▸ Provided material

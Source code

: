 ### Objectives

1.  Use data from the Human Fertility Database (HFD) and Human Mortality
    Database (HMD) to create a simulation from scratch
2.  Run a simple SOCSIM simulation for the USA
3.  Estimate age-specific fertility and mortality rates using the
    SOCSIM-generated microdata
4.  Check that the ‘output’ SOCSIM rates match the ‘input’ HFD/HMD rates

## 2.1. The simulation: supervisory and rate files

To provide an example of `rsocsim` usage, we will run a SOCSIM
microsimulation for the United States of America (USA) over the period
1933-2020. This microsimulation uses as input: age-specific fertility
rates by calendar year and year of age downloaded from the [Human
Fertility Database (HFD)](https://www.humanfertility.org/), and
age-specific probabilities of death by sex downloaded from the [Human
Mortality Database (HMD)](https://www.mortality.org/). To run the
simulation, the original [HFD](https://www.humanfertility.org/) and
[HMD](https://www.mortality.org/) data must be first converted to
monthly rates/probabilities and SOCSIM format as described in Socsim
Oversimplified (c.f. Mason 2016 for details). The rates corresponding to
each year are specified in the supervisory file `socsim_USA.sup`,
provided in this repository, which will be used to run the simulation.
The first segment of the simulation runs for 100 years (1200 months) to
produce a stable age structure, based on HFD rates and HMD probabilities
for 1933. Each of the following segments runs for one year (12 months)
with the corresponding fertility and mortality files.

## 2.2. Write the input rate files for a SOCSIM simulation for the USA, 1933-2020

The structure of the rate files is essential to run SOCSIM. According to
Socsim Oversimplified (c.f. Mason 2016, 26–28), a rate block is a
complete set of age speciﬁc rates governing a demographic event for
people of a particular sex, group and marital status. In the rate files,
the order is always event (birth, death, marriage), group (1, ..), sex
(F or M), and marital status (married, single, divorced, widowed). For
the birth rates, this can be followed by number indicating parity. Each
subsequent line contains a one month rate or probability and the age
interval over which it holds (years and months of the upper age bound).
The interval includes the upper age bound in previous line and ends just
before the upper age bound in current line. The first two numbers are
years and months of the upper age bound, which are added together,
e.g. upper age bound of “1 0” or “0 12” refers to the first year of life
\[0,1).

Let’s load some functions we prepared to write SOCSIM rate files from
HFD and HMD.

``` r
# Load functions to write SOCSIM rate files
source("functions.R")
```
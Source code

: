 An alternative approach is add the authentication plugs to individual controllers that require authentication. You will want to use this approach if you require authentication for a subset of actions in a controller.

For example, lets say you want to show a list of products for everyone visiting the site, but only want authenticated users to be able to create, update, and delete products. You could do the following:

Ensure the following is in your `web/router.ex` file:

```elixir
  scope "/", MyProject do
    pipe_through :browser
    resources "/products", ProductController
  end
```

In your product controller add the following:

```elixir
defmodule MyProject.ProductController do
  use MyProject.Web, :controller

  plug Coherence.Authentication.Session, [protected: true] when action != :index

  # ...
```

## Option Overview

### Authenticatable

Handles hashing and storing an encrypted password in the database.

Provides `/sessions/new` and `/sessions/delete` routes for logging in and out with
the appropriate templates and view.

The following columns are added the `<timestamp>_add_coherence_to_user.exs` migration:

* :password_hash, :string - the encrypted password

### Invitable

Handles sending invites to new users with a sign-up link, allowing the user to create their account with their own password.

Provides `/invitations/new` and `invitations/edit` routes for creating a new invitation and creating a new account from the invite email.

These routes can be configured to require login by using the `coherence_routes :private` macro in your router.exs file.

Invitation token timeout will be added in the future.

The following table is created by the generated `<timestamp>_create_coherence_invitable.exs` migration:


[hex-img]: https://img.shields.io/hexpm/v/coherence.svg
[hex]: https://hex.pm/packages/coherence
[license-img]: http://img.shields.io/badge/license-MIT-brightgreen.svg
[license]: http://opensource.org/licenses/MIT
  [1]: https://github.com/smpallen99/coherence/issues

▸ Your objective
Your output is to be the lines of the listing, exact and complete, starting at the first and ending with the line that contains "age-specific probabilities of".

▸ Written answer
Source code

: ### Objectives

1.  Use data from the Human Fertility Database (HFD) and Human Mortality
    Database (HMD) to create a simulation from scratch
2.  Run a simple SOCSIM simulation for the USA
3.  Estimate age-specific fertility and mortality rates using the
    SOCSIM-generated microdata
4.  Check that the ‘output’ SOCSIM rates match the ‘input’ HFD/HMD rates

## 2.1. The simulation: supervisory and rate files

To provide an example of `rsocsim` usage, we will run a SOCSIM
microsimulation for the United States of America (USA) over the period
1933-2020. This microsimulation uses as input: age-specific fertility
rates by calendar year and year of age downloaded from the [Human
Fertility Database (HFD)](https://www.humanfertility.org/), and
age-specific probabilities of death by sex downloaded from the [Human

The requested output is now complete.